食品工場や水産会社で食いつないだ4年間 ロッテ育成右腕が無駄にしない“苦労”

ロッテ・小沼健太【写真提供:千葉ロッテマリーンズ】
ロッテ・小沼健太【写真提供:千葉ロッテマリーンズ】

ロッテ・小沼健太は1年目の昨季、2軍で18セーブを挙げてタイトル獲得

 ロッテの育成投手で唯一1軍キャンプに抜擢された2年目・小沼健太投手は、積極姿勢で、アピールを続ける。「自分から行動というか、常に誰かの後ろに行くんじゃなくて、投内連係も真っ先に受けにいったりとか、そういうのを心掛けてやっています」。昨季育成ながらイースタン・リーグで最多セーブ投手賞に輝いた右腕は、早期の支配下登録を目指す。

 189センチの長身から最速152キロを投げ下ろす右腕は、千葉の東総工高からBCリーグで4年間を過ごし、2020年育成ドラフト2位で入団。1年目の昨季は育成ながら2軍でクローザーを務め、18セーブを挙げセーブ王に輝いた。
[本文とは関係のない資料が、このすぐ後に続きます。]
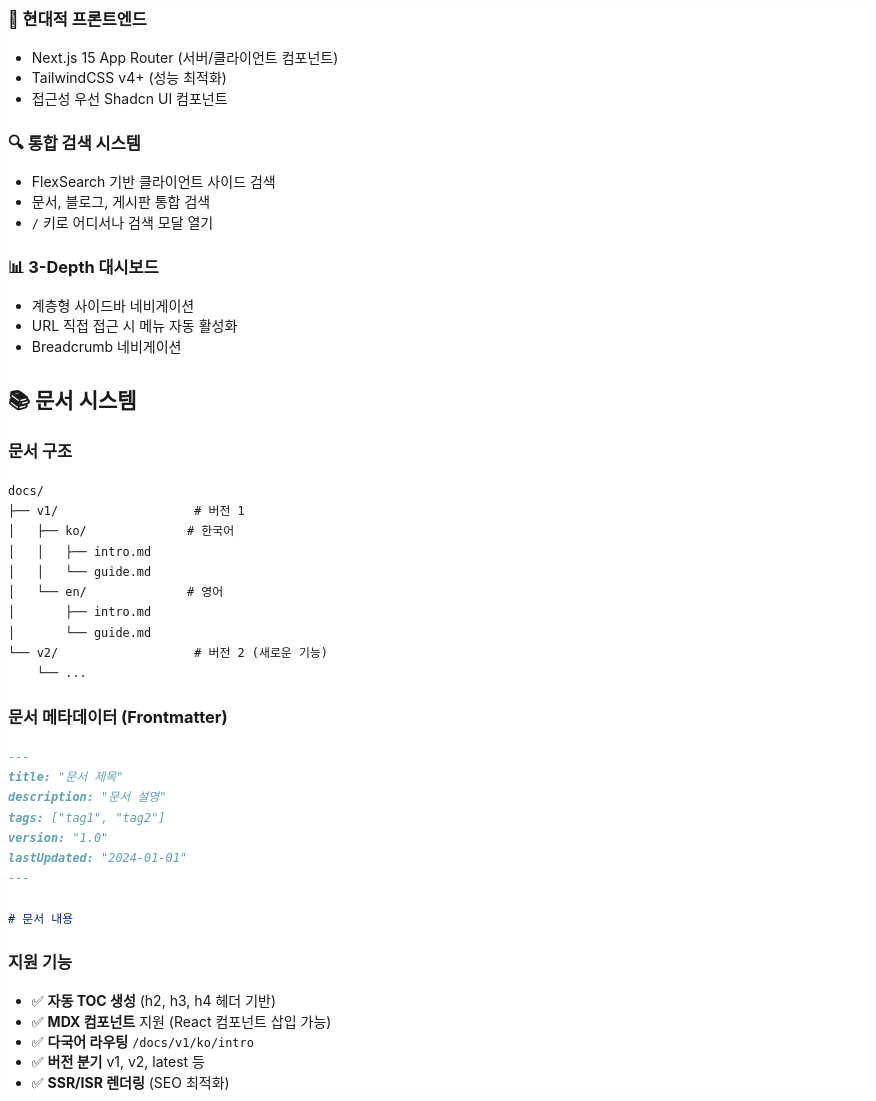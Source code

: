 ### 📱 현대적 프론트엔드
- Next.js 15 App Router (서버/클라이언트 컴포넌트)
- TailwindCSS v4+ (성능 최적화)
- 접근성 우선 Shadcn UI 컴포넌트

### 🔍 통합 검색 시스템
- FlexSearch 기반 클라이언트 사이드 검색
- 문서, 블로그, 게시판 통합 검색
- `/` 키로 어디서나 검색 모달 열기

### 📊 3-Depth 대시보드
- 계층형 사이드바 네비게이션
- URL 직접 접근 시 메뉴 자동 활성화
- Breadcrumb 네비게이션

## 📚 문서 시스템

### 문서 구조
```
docs/
├── v1/                   # 버전 1
│   ├── ko/              # 한국어
│   │   ├── intro.md
│   │   └── guide.md
│   └── en/              # 영어
│       ├── intro.md
│       └── guide.md
└── v2/                   # 버전 2 (새로운 기능)
    └── ...
```

### 문서 메타데이터 (Frontmatter)
```markdown
---
title: "문서 제목"
description: "문서 설명"
tags: ["tag1", "tag2"]
version: "1.0"
lastUpdated: "2024-01-01"
---

# 문서 내용
```

### 지원 기능
- ✅ **자동 TOC 생성** (h2, h3, h4 헤더 기반)
- ✅ **MDX 컴포넌트** 지원 (React 컴포넌트 삽입 가능)
- ✅ **다국어 라우팅** `/docs/v1/ko/intro`
- ✅ **버전 분기** v1, v2, latest 등
- ✅ **SSR/ISR 렌더링** (SEO 최적화)
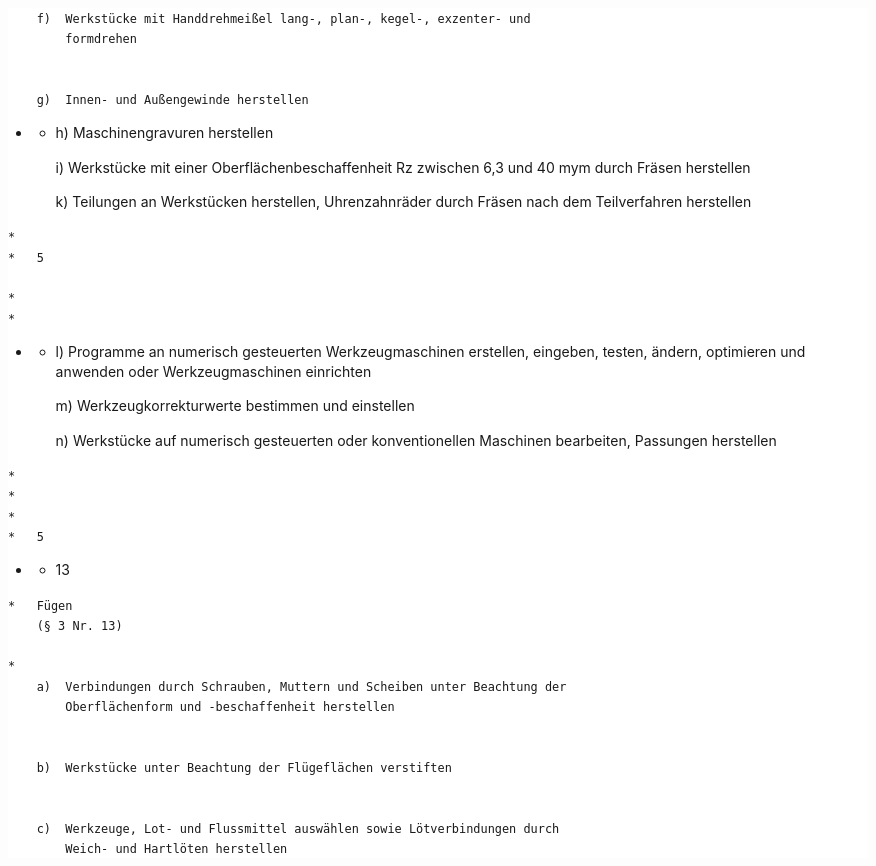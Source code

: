 
        f)  Werkstücke mit Handdrehmeißel lang-, plan-, kegel-, exzenter- und
            formdrehen


        g)  Innen- und Außengewinde herstellen





*    *
        h)  Maschinengravuren herstellen


        i)  Werkstücke mit einer Oberflächenbeschaffenheit Rz zwischen 6,3 und 40
            mym durch Fräsen herstellen


        k)  Teilungen an Werkstücken herstellen, Uhrenzahnräder durch Fräsen nach
            dem Teilverfahren herstellen




    *
    *   5

    *
    *

*    *
        l)  Programme an numerisch gesteuerten Werkzeugmaschinen erstellen,
            eingeben, testen, ändern, optimieren und anwenden oder
            Werkzeugmaschinen einrichten


        m)  Werkzeugkorrekturwerte bestimmen und einstellen


        n)  Werkstücke auf numerisch gesteuerten oder konventionellen Maschinen
            bearbeiten, Passungen herstellen




    *
    *
    *
    *   5


*    *   13

    *   Fügen
        (§ 3 Nr. 13)

    *
        a)  Verbindungen durch Schrauben, Muttern und Scheiben unter Beachtung der
            Oberflächenform und -beschaffenheit herstellen


        b)  Werkstücke unter Beachtung der Flügeflächen verstiften


        c)  Werkzeuge, Lot- und Flussmittel auswählen sowie Lötverbindungen durch
            Weich- und Hartlöten herstellen
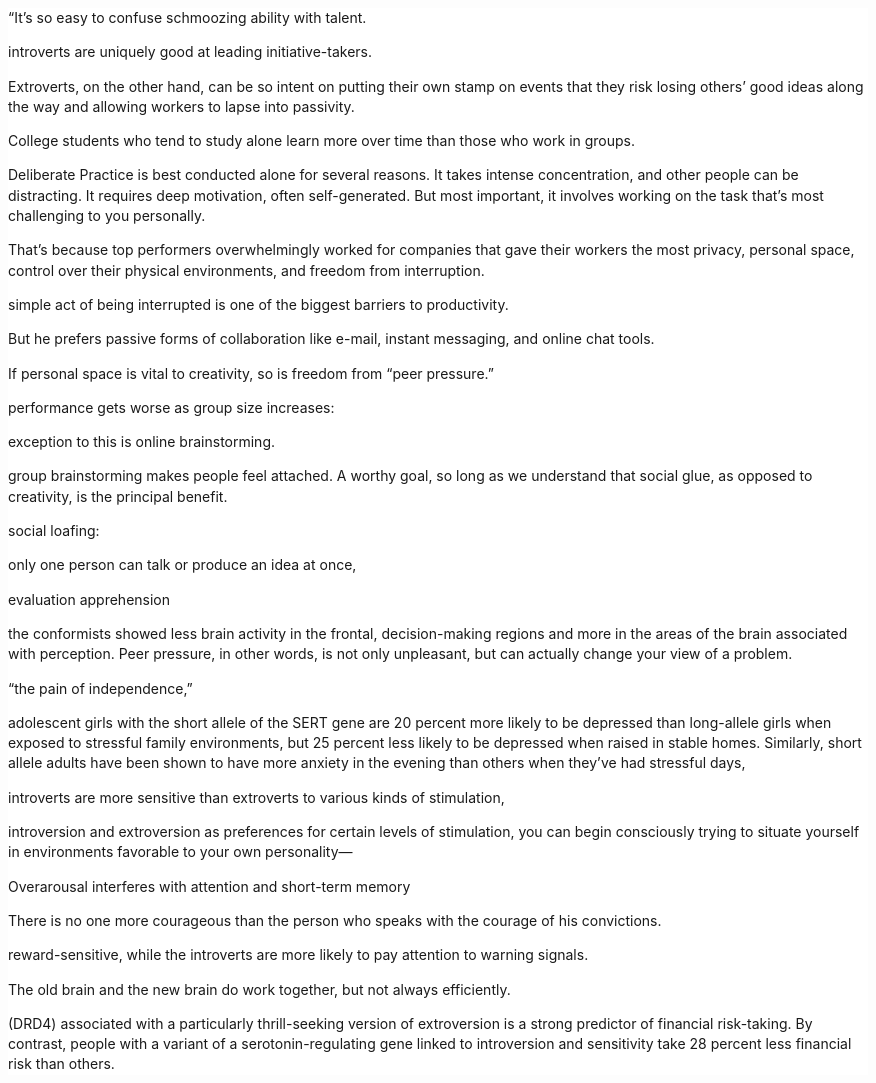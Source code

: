 “It’s so easy to confuse schmoozing ability with talent.

introverts are uniquely good at leading initiative-takers.

Extroverts, on the other hand, can be so intent on putting their own stamp on events that they risk losing others’ good ideas along the way and allowing workers to lapse into passivity.

College students who tend to study alone learn more over time than those who work in groups.

Deliberate Practice is best conducted alone for several reasons. It takes intense concentration, and other people can be distracting. It requires deep motivation, often self-generated. But most important, it involves working on the task that’s most challenging to you personally.

That’s because top performers overwhelmingly worked for companies that gave their workers the most privacy, personal space, control over their physical environments, and freedom from interruption.

simple act of being interrupted is one of the biggest barriers to productivity.

But he prefers passive forms of collaboration like e-mail, instant messaging, and online chat tools.

If personal space is vital to creativity, so is freedom from “peer pressure.”

performance gets worse as group size increases:

exception to this is online brainstorming.

group brainstorming makes people feel attached. A worthy goal, so long as we understand that social glue, as opposed to creativity, is the principal benefit.

social loafing:

only one person can talk or produce an idea at once,

evaluation apprehension

the conformists showed less brain activity in the frontal, decision-making regions and more in the areas of the brain associated with perception. Peer pressure, in other words, is not only unpleasant, but can actually change your view of a problem.

“the pain of independence,”

adolescent girls with the short allele of the SERT gene are 20 percent more likely to be depressed than long-allele girls when exposed to stressful family environments, but 25 percent less likely to be depressed when raised in stable homes. Similarly, short allele adults have been shown to have more anxiety in the evening than others when they’ve had stressful days,

introverts are more sensitive than extroverts to various kinds of stimulation,

introversion and extroversion as preferences for certain levels of stimulation, you can begin consciously trying to situate yourself in environments favorable to your own personality—

Overarousal interferes with attention and short-term memory

There is no one more courageous than the person who speaks with the courage of his convictions.

reward-sensitive, while the introverts are more likely to pay attention to warning signals.

The old brain and the new brain do work together, but not always efficiently.

(DRD4) associated with a particularly thrill-seeking version of extroversion is a strong predictor of financial risk-taking. By contrast, people with a variant of a serotonin-regulating gene linked to introversion and sensitivity take 28 percent less financial risk than others.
「タイトルは獲れましたが、三振の数が少なかった。1軍に上がると空振りを取れないと通用しないと思うので、まだまだそういうところは課題かなと思っています」

 23歳の右腕は高校卒業後にBCリーグ・武蔵(現・埼玉武蔵)に入団。大学進学という選択肢もあったが、独立リーグの道を選んだ。「親に迷惑もかけたくなかったので、自分で稼ぎながらやりたいなと思ったんです」。とはいえ、独立リーガーとして働くだけでは生活は厳しかった。給料が出るのは公式戦が行われる4月から9月までの半年間だけ。「お給料も少なかったので苦しかったです……。コンビニでも安い商品を選びながら買ったりとか、自炊したりしていました」。

 独立リーグ時代の4年間で、アルバイトはいくつも経験。1年目にはスポーツショップとホテルのレストランを掛け持ちし、2年目は食品工場など2件、3年目も派遣とスポンサーの水産会社、4年目には球団の福祉施設でアルバイトし、食いつないだ。「あの時に比べたら今はとてもいい環境なので、幸せです」。苦しさを経験したからこそ、野球の面以外でもありがたみを感じながら過ごす日々だ。